Une fois que Maelle eut repris son souffle, ils se déplacèrent comme des ombres au-dessus de la ville. Dans cette partie du quartier, la plupart des toits étaient suffisamment proches les uns des autres pour qu'on puisse simplement sauter de l'un à l'autre, même si leur hauteur inégale et leurs tuiles glissantes représentaient un danger pour les chevilles. Le faire dans l'obscurité était plus qu'imprudent. Mais c'était leur meilleure issue, et Verso faisait confiance à la lueur malicieuse qui illuminait le visage de Maelle. Un tel parcours aurait dû être suicidaire pour la plus jeune fille de Peintres célèbres. Ce n'était qu'un lundi comme les autres pour une enfant des rues dans un monde en déclin.

 

Verso repérait les chemins les plus faciles à emprunter, les toits les plus proches qui les éloigneraient davantage de la maison des Écrivains. Maelle sautait après lui, volant presque à ses côtés, comme lorsqu'elle avait peint ses propres ailes sur la toile. Malgré son apparente grâce, sa respiration était haletante et ses jambes tremblaient plus que Verso ne l'aurait souhaité. Elle tint néanmoins bon. 

 

La nuit leur offrait une couverture parfaite pour leur escapade. Des bavardages s'élevaient souvent des immeubles qu'ils foulaient, venant d’amis se retrouvant autour d'un verre de vin ou bien de familles organisant leur dîner.
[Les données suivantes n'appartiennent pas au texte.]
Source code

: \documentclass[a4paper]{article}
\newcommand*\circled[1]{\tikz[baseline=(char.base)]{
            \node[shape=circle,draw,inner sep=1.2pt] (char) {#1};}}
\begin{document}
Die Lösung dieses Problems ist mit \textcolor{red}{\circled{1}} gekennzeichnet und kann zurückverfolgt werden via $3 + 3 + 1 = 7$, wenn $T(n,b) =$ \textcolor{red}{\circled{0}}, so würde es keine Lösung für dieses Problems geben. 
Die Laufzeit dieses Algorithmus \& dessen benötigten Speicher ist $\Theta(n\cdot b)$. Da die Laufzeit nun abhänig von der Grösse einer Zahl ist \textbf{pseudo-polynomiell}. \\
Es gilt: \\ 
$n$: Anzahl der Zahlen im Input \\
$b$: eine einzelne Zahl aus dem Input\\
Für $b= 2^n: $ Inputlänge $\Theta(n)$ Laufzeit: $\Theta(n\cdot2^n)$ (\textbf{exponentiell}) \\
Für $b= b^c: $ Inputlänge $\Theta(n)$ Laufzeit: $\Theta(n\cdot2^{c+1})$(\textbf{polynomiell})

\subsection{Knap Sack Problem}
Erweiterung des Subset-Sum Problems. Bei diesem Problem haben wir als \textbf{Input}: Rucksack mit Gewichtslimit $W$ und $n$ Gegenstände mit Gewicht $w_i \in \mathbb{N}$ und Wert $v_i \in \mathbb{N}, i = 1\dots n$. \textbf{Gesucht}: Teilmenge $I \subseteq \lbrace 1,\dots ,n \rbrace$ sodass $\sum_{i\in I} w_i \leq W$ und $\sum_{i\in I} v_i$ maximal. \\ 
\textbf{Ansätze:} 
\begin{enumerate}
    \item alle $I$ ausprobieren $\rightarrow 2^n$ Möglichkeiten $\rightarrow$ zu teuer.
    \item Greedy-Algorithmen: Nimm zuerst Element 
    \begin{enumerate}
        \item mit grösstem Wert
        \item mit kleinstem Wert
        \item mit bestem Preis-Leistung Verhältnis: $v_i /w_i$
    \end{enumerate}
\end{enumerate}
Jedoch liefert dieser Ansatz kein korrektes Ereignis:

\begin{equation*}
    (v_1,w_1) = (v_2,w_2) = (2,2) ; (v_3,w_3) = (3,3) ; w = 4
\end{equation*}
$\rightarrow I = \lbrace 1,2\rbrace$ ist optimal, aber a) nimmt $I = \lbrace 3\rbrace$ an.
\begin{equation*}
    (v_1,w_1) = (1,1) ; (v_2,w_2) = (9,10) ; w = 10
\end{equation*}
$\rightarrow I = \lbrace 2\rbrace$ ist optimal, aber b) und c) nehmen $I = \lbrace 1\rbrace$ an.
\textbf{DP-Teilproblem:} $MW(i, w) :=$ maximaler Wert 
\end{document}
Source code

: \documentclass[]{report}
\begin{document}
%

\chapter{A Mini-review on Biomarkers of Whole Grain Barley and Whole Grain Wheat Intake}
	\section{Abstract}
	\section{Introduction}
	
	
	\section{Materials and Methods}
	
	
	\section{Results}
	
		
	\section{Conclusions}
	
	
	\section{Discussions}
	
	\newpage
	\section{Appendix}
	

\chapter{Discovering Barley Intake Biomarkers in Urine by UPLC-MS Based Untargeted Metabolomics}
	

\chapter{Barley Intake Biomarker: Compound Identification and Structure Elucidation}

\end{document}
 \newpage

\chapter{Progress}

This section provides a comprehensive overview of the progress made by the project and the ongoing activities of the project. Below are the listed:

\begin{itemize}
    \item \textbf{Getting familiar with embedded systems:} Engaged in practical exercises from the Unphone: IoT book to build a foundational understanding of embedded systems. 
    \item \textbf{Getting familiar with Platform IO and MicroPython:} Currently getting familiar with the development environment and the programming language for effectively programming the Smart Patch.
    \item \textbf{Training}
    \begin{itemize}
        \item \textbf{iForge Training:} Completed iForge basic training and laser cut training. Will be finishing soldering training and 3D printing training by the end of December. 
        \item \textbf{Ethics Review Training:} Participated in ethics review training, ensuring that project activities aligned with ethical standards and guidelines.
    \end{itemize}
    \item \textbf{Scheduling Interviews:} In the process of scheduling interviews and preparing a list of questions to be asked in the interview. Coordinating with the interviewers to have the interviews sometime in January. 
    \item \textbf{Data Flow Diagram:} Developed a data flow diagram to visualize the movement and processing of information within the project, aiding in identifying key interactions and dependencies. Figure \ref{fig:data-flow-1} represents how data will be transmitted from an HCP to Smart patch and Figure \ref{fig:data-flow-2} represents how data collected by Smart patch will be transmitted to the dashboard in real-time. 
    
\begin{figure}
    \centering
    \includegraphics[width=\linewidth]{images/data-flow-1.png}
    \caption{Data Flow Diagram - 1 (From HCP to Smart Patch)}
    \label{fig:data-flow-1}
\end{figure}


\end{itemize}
Un respect nostalgique envahit Verso alors qu'il contemplait la ville dont il portait les souvenirs malgré n’y avoir jamais vécu. Paris était vivante d'une manière que Lumière n'avait jamais été, même après que Maelle l'eut restaurée.

 

Leur escapade s'acheva sur un toit bas, à plusieurs quartiers du point de départ de leur course. Verso se lova sur l'épaule de Maelle dès qu'elle sauta dans la ruelle en contrebas. Dans ce monde, il était une créature qui n'aurait pas dû être Peinte. Il ne pouvait être vu. 

 

Même à cette heure tardive, Maelle n'eut aucun mal à trouver un taxi disposé à la conduire près du domaine Dessendre. Les cheveux détachés pour couvrir la plupart de ses brûlures et l'obscurité, elle ressemblait à n'importe quelle jeune femme partie explorer des limites interdites pendant la nuit et cherchant à rentrer discrètement. Ses vêtements indiquaient clairement qu'elle était une noble, et l'homme fut ravi d'accepter le gage de la famille Dessendre et l'instruction de présenter sa note aux majordomes de la maison dans les jours à venir, à condition que ledit majordome paie.

 

Le trajet fut un peu cahoteux, mais sans incident. Maelle s'assit sur le siège passager, visiblement soulagée, et Verso ne put s'empêcher de partager son soulagement malgré la tension qui le maintenait encore en alerte. Il faillit s'assoupir, épuisé au-delà de toute mesure, mais fut chaque fois réveillé par les cheveux de Maelle qui lui chatouillaient la peau. Verso jura lorsque plusieurs mèches entrèrent dans sa bouche alors qu'il inspirait un peu trop fort par frustration. Son malheur ne lui valut que quelques rires de Maelle et une demi-étreinte alors qu'elle penchait la tête vers lui. Il soupira et se pencha en arrière, résigné à son sort de porte-cheveux pour le reste du trajet.

 

Le taxi s'arrêta juste devant l'imposant manoir Dessendre à Paris. Verso se raidit lorsque Maelle franchit le large portail délimitant sa maison. Il replia ses ailes contre son dos, comme si le fait de paraître encore plus petit pouvait le faire disparaître complètement dans l'épaule de Maelle. Le garde lui fit un signe de tête, reconnaissant d'un seul coup d'œil la cadette de la famille et ne remarquant absolument pas la créature qui entrait clandestinement avec elle. 

 

Ils traversèrent les jardins bien entretenus à un rythme certain. Bien trop vite, la porte du manoir s'étirait devant eux. Si Verso avait été celui qui marchait, il se serait figé sur place. Malgré ce que lui susurrait la douce-amère nostalgie l’envahissant, c’était la maison d'enfance d’un défunt, pas la sienne. Il n'avait pas sa place ici.

 

Il n'avait de place nulle part.

 

Même maintenant, il lui était difficile de résister à l'envie de s'enfuir, de se cacher dans l'une des crevasses du manoir jusqu'à ce qu'il puisse trouver Renoir ou Clea pour qu'ils le détruisent. Les doigts de Maelle se posèrent sur son dos, un ancrage réconfortant dans le tumulte de ses pensées.

 

Verso inspira, forçant sa colonne vertébrale à se redresser. Il était peut-être une copie imparfaite, mais ce n'était pas une raison pour courir se cacher comme un enfant désobéissant. Il ne pouvait pas se montrer comme une créature terrifiée face à ses créateurs. S'il y avait une chose qu'Aline lui avait implantée à partir du Verso original, c'était bien celle-là. 

 

Il pouvait mettre un masque.

Notes:

Et voici mon dernier chapitre stocké pour Tiny Shoulder Angel Verso ! Je voulais surtout donner vie au concept, et c'est chose faite :3.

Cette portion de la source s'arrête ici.